Most parish churches have a regular item in their weekly bulletin that says something of the effect of “please contact the church office to register for Pre-Cana at least six months prior to scheduling a wedding.”
Inconvenient? Not terribly—no more so than the other things a couple must do to get married. And many couples look at Pre-Cana marriage preparation as nothing more than another box to check off before the big day. Reception hall reserved? Check. Band booked? Check. Registered for Pre-Cana marriage prep? Check.
Is this any way to prepare for marriage—as if it were a big party rather than a lifelong commitment? A number of bishops at the Synod on the Family think not. The National Catholic Register reported:
“The idea of a ‘marriage catechumenate’—a period of formation for marriage that would cover a period of time both before and after the wedding day—has been part of the discussion at the ongoing Synod of the Family taking place in Rome.
“At least ten times, the topic of a ‘catechumenate for marriage’ came up,” Vatican spokesman Father Thomas Rosica revealed at an Oct. 6 media briefing, describing it as “preparation for marriage, a longer process for marriage, as well as a preparation that takes place in the years right after the [wedding]; it continues.”
The Register reported that while Catholics have a lower rate of divorce than non-Catholics in the United States, one out of three (28 percent) of Catholic marriages end in divorce.
According to the Reporter, some dioceses are already rethinking the way they prepare couples for marriage:
“The goal of marriage preparation is spiritual encounter with Jesus Christ,” said Mike Phelan, director of parish leadership support in the Office of Marriage and Respect Life for the Diocese of Phoenix, who told the Register that the diocese revamped marriage preparation to “imitate the catechumenate.”

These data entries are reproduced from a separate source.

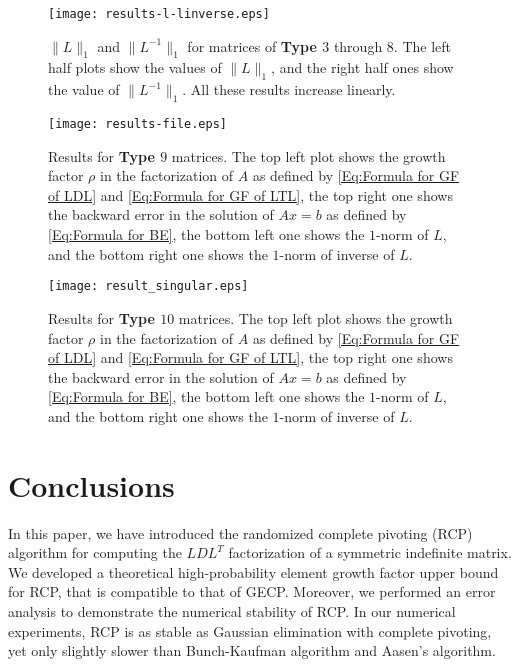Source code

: \documentclass[11pt]{article}
\begin{document}
\begin{figure}[htbp]
\centering
\texttt{[image: results-l-linverse.eps]}
\caption{$\|L\|_1$ and $\|L^{-1}\|_1$ for matrices of {\bf Type $3$} through {\bf $8$}. The left half plots show the values of $\|L\|_1$, and the right half ones show the value of $\|L^{-1}\|_1$. All these results increase linearly.}\label{Fig:results of L}
\end{figure}

\begin{figure}[htbp]
  \centering
  \label{Fig:results of UF sparse matrix}\texttt{[image: results-file.eps]}
  \caption{Results for {\bf Type $9$} matrices. The top left plot shows the growth factor $\rho$ in the factorization of $A$ as defined by \eqref{Eq:Formula for GF of LDL} and \eqref{Eq:Formula for GF of LTL}, the top right one shows the backward error in the solution of $Ax=b$ as defined by \eqref{Eq:Formula for BE}, the bottom left one shows the $1$-norm of $L$, and the bottom right one shows the $1$-norm of inverse of $L$.}
\end{figure}

\begin{figure}[htbp]
\centering
\texttt{[image: result\_singular.eps]}
\caption{Results for {\bf Type $10$} matrices. The top left plot shows the growth factor $\rho$ in the factorization of $A$ as defined by \eqref{Eq:Formula for GF of LDL} and \eqref{Eq:Formula for GF of LTL}, the top right one shows the backward error in the solution of $Ax=b$ as defined by \eqref{Eq:Formula for BE}, the bottom left one shows the $1$-norm of $L$, and the bottom right one shows the $1$-norm of inverse of $L$.}\label{Fig:Results for rank deficient matrices}
\end{figure}

\section{Conclusions}\label{Sec:Conclusions}
In this paper, we have introduced the randomized complete pivoting (RCP) algorithm for computing the $LDL^T$ factorization of a symmetric indefinite matrix. We developed a theoretical high-probability element growth factor upper bound for RCP, that is compatible to that of GECP. Moreover, we performed an error analysis to demonstrate the numerical stability of RCP. In our numerical experiments, RCP is as stable as Gaussian elimination with complete pivoting, yet only slightly slower than Bunch-Kaufman algorithm and Aasen's algorithm.



\end{document}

In Phoenix, couples go through a nine-month formation process intended to help bring about conversion. The groundwork consists in completing the premarital inventory, and typical education about basic marriage and communication skills.
“The goal of that is to do pre-evangelization, so we can begin evangelization,” Phelan said. The next steps are a day-long program following the DVD-based God’s Plan for a Joy-Filled Marriage (Ascension Press) that immerses the couple in the Scriptures, the kerygma (proclamation of the Gospel), canon law, and theology of the body. The couple is later taught natural family planning and goes to confession before celebrating the sacrament of matrimony.
The Archdiocese of Chicago has led the way in shifting from a “marriage-preparation model to a “marriage ministry” model, according to the Register:
Frank Hannigan, director of the archdiocese’s Office of Marriage and Family Ministries, said a comprehensive formation process for couples before and after the wedding was “absolutely the way to go.”
“For too long, parishes in the Catholic Church have done a ‘one and done’ [approach]. … Once the couple is married, there is nothing for them afterward,” he said. “It’s not helpful, and it doesn’t seem to work.”
Instead, the archdiocese’s marriage formation strategy now has four components: age-appropriate education in relationships and marriage ranging from grade school to college-years; personal preparation of the engaged; preparation for the marriage celebration; and ongoing education for the newly married.
This approach is based on the assumption that not only is Pre-Cana pro-forma, but it is perhaps too little, too late. Marriage prep may be just one area of catechesis in need of reform.